■ AIM OF THE EXERCISE: The entries that follow must be given again exactly, with the pictures excluded.
....
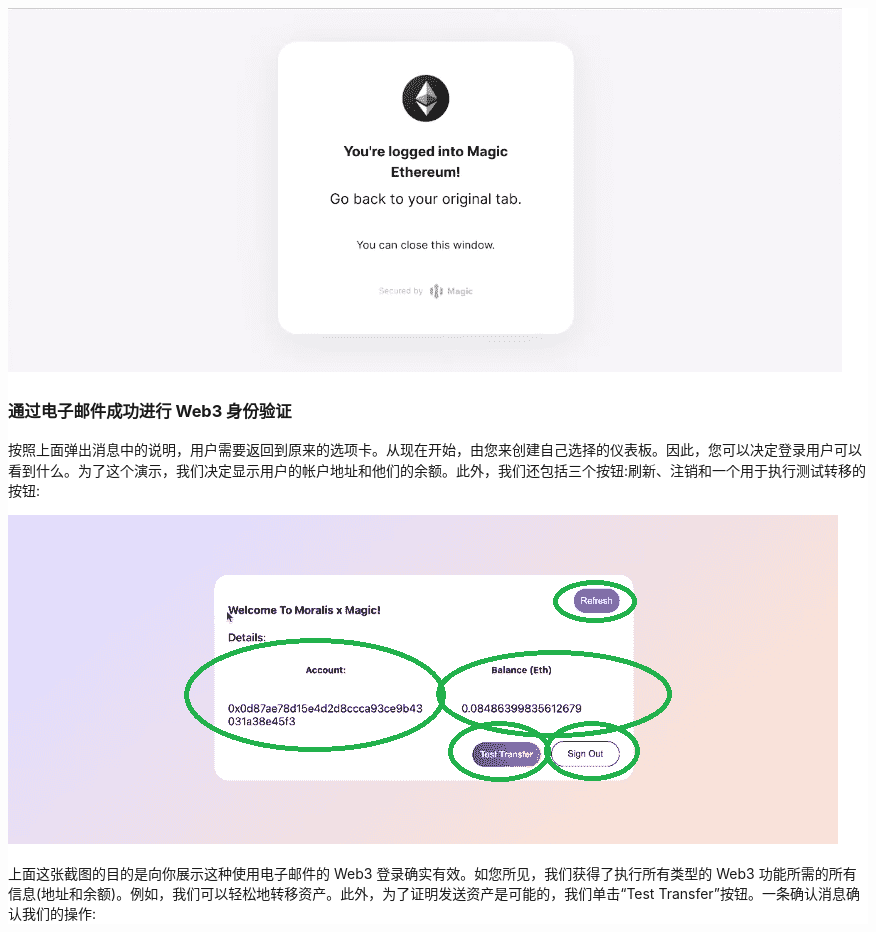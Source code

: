 ![](img/63f78ed6b88ef901aceae2110ed636cd.png)

### 通过电子邮件成功进行 Web3 身份验证

按照上面弹出消息中的说明，用户需要返回到原来的选项卡。从现在开始，由您来创建自己选择的仪表板。因此，您可以决定登录用户可以看到什么。为了这个演示，我们决定显示用户的帐户地址和他们的余额。此外，我们还包括三个按钮:刷新、注销和一个用于执行测试转移的按钮:

![](img/2cc5cb10f148be9f91be43e0bf8e6848.png)

上面这张截图的目的是向你展示这种使用电子邮件的 Web3 登录确实有效。如您所见，我们获得了执行所有类型的 Web3 功能所需的所有信息(地址和余额)。例如，我们可以轻松地转移资产。此外，为了证明发送资产是可能的，我们单击“Test Transfer”按钮。一条确认消息确认我们的操作:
....
■ EXPECTED ANSWER:
Source code

: ![](img/63f78ed6b88ef901aceae2110ed636cd.png)

### 通过电子邮件成功进行 Web3 身份验证

按照上面弹出消息中的说明，用户需要返回到原来的选项卡。从现在开始，由您来创建自己选择的仪表板。因此，您可以决定登录用户可以看到什么。为了这个演示，我们决定显示用户的帐户地址和他们的余额。此外，我们还包括三个按钮:刷新、注销和一个用于执行测试转移的按钮:

![](img/2cc5cb10f148be9f91be43e0bf8e6848.png)

上面这张截图的目的是向你展示这种使用电子邮件的 Web3 登录确实有效。如您所见，我们获得了执行所有类型的 Web3 功能所需的所有信息(地址和余额)。例如，我们可以轻松地转移资产。此外，为了证明发送资产是可能的，我们单击“Test Transfer”按钮。一条确认消息确认我们的操作:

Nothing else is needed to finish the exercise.